# [TASK REQUIREMENTS]
Your answer must repeat the full listing, line for line.
START EXERCISE MATERIALS
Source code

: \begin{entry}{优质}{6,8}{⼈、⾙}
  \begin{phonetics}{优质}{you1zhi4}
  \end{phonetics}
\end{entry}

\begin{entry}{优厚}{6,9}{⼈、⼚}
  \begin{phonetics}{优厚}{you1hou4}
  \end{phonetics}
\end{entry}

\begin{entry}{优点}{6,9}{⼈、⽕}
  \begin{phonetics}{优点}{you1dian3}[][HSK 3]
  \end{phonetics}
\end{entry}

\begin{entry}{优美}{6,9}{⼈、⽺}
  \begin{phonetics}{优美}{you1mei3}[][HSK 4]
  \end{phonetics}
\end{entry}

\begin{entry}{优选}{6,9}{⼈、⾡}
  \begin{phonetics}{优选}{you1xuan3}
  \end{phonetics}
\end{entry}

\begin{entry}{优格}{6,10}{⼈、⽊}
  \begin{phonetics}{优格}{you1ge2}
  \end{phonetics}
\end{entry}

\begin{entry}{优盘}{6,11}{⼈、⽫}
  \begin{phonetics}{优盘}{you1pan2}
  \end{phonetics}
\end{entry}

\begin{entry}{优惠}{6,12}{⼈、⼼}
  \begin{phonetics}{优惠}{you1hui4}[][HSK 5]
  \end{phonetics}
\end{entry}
END EXERCISE MATERIALS
# [TASK SOLUTION]
Source code

: \begin{entry}{优质}{6,8}{⼈、⾙}
  \begin{phonetics}{优质}{you1zhi4}
  \end{phonetics}
\end{entry}

\begin{entry}{优厚}{6,9}{⼈、⼚}
  \begin{phonetics}{优厚}{you1hou4}
  \end{phonetics}
\end{entry}

\begin{entry}{优点}{6,9}{⼈、⽕}
  \begin{phonetics}{优点}{you1dian3}[][HSK 3]
  \end{phonetics}
\end{entry}

\begin{entry}{优美}{6,9}{⼈、⽺}
  \begin{phonetics}{优美}{you1mei3}[][HSK 4]
  \end{phonetics}
\end{entry}

\begin{entry}{优选}{6,9}{⼈、⾡}
  \begin{phonetics}{优选}{you1xuan3}
  \end{phonetics}
\end{entry}

\begin{entry}{优格}{6,10}{⼈、⽊}
  \begin{phonetics}{优格}{you1ge2}
  \end{phonetics}
\end{entry}

\begin{entry}{优盘}{6,11}{⼈、⽫}
  \begin{phonetics}{优盘}{you1pan2}
  \end{phonetics}
\end{entry}

\begin{entry}{优惠}{6,12}{⼈、⼼}
  \begin{phonetics}{优惠}{you1hui4}[][HSK 5]
  \end{phonetics}
\end{entry}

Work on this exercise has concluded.